Der linke Soziologe Udo Gerheim befragt Männer, die für Sex bezahlen. Seine Meinung, Prostitution sei die reine patriarchale Gewalt, musste er im Laufe der Zeit revidieren

Interview: Eiken Bruhn

Seit 1999 beschäftigen Sie sich mit Freiern, haben seitdem 25 längere Interviews zu Prostitutionsbesuchen geführt. Wie kam es dazu?

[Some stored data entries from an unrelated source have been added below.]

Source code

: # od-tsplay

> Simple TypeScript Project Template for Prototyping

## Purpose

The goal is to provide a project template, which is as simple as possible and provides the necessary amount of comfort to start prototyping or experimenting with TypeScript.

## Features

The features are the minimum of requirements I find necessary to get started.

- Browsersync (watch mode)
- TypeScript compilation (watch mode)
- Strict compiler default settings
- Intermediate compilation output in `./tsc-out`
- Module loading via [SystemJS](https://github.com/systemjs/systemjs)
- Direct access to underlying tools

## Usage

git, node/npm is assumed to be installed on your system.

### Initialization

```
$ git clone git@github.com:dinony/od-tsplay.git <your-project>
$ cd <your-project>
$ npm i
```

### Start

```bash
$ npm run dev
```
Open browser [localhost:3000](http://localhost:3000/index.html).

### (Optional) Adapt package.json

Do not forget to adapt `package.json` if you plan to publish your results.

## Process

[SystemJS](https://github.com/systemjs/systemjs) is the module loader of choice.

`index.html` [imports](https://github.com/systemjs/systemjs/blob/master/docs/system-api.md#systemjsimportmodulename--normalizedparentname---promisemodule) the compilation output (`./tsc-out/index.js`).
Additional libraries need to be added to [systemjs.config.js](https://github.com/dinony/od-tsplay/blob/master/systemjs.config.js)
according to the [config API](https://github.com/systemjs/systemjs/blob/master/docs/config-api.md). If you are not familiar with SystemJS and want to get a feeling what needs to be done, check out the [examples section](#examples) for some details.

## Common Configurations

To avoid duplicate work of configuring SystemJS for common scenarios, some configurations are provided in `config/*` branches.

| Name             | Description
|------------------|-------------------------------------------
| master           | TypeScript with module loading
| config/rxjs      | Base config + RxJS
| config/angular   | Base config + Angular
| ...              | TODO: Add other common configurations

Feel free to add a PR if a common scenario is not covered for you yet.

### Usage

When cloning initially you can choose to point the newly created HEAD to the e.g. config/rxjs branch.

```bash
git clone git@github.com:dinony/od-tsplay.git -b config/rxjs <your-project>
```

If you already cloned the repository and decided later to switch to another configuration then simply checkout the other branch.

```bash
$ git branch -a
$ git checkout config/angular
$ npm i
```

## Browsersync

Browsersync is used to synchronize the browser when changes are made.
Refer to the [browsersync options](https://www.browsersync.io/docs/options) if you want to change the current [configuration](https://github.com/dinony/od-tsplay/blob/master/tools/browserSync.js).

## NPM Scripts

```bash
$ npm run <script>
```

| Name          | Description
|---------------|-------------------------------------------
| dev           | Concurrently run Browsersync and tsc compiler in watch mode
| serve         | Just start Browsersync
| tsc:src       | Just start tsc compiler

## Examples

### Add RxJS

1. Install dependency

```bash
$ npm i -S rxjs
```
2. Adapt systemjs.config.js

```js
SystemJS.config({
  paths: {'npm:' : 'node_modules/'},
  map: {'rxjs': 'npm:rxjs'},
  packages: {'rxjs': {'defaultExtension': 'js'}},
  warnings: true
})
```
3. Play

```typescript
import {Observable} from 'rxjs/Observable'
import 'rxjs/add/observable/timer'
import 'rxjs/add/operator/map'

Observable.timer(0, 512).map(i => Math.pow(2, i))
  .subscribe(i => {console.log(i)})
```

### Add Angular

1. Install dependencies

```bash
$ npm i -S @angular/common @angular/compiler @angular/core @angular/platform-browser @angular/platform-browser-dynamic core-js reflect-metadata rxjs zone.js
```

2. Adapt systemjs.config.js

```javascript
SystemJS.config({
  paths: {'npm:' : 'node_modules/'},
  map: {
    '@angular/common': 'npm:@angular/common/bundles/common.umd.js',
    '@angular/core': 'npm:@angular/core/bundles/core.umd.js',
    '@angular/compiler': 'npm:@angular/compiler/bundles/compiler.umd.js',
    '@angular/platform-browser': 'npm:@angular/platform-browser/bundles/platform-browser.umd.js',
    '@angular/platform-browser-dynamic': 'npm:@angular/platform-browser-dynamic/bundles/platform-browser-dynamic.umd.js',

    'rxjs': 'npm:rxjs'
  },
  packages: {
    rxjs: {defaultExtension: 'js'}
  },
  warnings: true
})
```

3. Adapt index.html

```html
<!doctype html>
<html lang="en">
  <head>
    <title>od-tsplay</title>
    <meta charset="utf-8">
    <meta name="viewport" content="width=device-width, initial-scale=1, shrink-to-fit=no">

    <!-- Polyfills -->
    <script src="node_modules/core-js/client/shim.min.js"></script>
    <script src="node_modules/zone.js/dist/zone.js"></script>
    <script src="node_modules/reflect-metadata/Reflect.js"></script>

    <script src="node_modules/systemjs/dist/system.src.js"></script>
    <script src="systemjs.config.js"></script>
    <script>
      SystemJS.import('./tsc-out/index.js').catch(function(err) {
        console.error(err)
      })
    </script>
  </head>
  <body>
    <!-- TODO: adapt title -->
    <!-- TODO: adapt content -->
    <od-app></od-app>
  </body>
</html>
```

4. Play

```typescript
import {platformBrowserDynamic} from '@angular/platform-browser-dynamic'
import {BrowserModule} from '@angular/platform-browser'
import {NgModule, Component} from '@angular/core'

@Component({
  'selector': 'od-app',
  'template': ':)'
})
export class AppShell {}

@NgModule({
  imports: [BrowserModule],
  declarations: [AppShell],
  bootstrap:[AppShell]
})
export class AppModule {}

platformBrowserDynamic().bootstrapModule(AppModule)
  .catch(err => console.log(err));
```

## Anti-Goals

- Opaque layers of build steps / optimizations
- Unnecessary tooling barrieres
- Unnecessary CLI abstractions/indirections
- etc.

Udo Gerheim: Das war relativ zufällig. Ich habe im Studium viel Geschlechterforschung gemacht – das war in den 90ern ja ’in’ – und wusste, dass meine Abschlussarbeit ein qualitativ-empirisches Projekt sein sollte. Ich bin zu der Zeit mit einem Freund – auch ein Soziologe – durch Berlin gelaufen und habe gesehen, wie drei Männer aus dem Bordell kamen. Wir haben uns gefragt, „warum gehen die da rein, wie geht es denen hinterher, unterdrücken die Frauen, sind das Schweine oder arme Würstchen?“. Als ich dann festgestellt habe, dass das Thema kaum erforscht ist, war die Idee geboren.

Was hat Sie daran interessiert?

Ich wollte den ganz normalen Mann erforschen, in seiner Männlichkeit, seiner Sexualität, in seinem Beziehungserleben. Deshalb wollte ich mich nicht auf die Frauen in der Prostitution stürzen oder ein Randthema wie SM oder Gewalt machen.

Was wussten Sie über das Thema?

Eigentlich nichts. Ich hatte auch eine relativ starre vorgefertigte Meinung, dass es patriarchale Gewalt ist, sexuelle Ausbeutung, Unterdrückung der Frau, dass der Mann sich die Frau kauft, sie zum Sex-Objekt macht. Das hat sich im Laufe der Zeit doch sehr gewandelt und differenziert, obwohl ich an dem Punkt immer noch hake. Es gibt ja diese andere Position, die sagt, das ist ein Beruf wie jeder andere, eine Körperarbeit wie Massage, und dass eine vollständige Liberalisierung das beste wäre.

Und wo hakt es?

Meine Probleme sind, dass es weiterhin extrem ungleich ist. Männer sind Freier, Frauen bieten Sexarbeit an. Außerdem ist es unter das Diktat des Konsums und der Verwertbarkeit gestellt. Ganz klassisch nach Marx bedeutet so ein Warenverhältnis immer noch Entfremdung. In meiner Utopie von einer schönen Welt gäbe es jedenfalls keine Sexarbeit.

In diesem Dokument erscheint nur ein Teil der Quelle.